Data for the task:
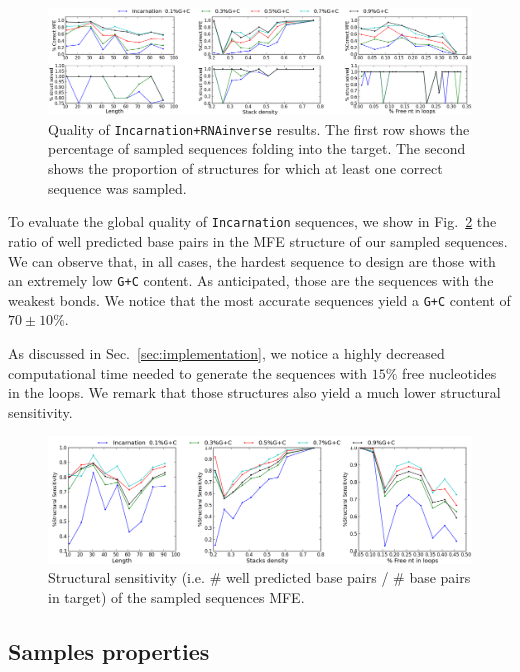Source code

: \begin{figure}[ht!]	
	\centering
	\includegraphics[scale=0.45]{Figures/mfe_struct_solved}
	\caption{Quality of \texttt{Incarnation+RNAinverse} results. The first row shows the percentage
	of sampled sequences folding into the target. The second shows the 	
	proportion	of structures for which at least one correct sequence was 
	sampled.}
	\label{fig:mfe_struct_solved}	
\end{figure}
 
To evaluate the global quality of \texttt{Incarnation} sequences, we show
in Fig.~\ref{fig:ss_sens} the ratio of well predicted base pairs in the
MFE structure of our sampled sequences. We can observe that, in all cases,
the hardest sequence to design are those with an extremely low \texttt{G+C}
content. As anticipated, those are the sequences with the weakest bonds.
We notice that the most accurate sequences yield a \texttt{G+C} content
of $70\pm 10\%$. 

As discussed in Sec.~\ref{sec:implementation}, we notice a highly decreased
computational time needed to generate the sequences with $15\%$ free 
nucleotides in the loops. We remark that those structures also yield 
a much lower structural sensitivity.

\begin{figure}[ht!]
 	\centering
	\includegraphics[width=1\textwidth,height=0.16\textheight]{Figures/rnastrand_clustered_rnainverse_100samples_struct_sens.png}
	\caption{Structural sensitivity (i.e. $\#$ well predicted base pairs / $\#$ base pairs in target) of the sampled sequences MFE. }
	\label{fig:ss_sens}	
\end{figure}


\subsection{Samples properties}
...
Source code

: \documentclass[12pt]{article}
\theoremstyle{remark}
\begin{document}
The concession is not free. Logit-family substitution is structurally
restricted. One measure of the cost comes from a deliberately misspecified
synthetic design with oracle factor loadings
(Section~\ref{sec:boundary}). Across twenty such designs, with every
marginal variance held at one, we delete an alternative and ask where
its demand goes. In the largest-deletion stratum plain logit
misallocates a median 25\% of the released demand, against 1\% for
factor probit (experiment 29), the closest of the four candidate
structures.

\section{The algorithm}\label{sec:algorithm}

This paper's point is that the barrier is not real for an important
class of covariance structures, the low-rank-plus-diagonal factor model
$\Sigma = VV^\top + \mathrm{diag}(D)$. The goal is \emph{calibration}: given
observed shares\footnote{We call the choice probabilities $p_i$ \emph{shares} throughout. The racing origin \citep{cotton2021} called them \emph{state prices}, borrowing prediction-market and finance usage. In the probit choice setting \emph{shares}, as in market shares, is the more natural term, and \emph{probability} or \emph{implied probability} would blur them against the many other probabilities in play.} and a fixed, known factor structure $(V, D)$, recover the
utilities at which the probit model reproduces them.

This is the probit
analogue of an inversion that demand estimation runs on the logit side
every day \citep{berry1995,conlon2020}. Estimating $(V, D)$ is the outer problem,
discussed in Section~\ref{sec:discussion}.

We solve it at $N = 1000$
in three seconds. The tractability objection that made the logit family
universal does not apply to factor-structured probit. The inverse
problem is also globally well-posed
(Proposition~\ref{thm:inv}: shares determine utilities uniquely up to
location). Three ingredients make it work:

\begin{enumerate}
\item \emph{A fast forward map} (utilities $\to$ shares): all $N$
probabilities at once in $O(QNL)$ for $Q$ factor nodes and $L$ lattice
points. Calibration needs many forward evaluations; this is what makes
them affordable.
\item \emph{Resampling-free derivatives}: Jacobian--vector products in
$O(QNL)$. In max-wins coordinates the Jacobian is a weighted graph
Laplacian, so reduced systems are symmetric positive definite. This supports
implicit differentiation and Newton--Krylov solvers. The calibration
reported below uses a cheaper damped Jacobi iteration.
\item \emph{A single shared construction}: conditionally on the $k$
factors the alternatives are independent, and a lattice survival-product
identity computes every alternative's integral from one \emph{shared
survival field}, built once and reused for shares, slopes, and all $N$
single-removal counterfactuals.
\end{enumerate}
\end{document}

What you will do:
Will you return exactly the lines above from the one with "probabilities at once" down to the one with "factors the alternatives", counting both as part of the range?

Written response:
probabilities at once in $O(QNL)$ for $Q$ factor nodes and $L$ lattice
points. Calibration needs many forward evaluations; this is what makes
them affordable.
\item \emph{Resampling-free derivatives}: Jacobian--vector products in
$O(QNL)$. In max-wins coordinates the Jacobian is a weighted graph
Laplacian, so reduced systems are symmetric positive definite. This supports
implicit differentiation and Newton--Krylov solvers. The calibration
reported below uses a cheaper damped Jacobi iteration.
\item \emph{A single shared construction}: conditionally on the $k$
factors the alternatives are independent, and a lattice survival-product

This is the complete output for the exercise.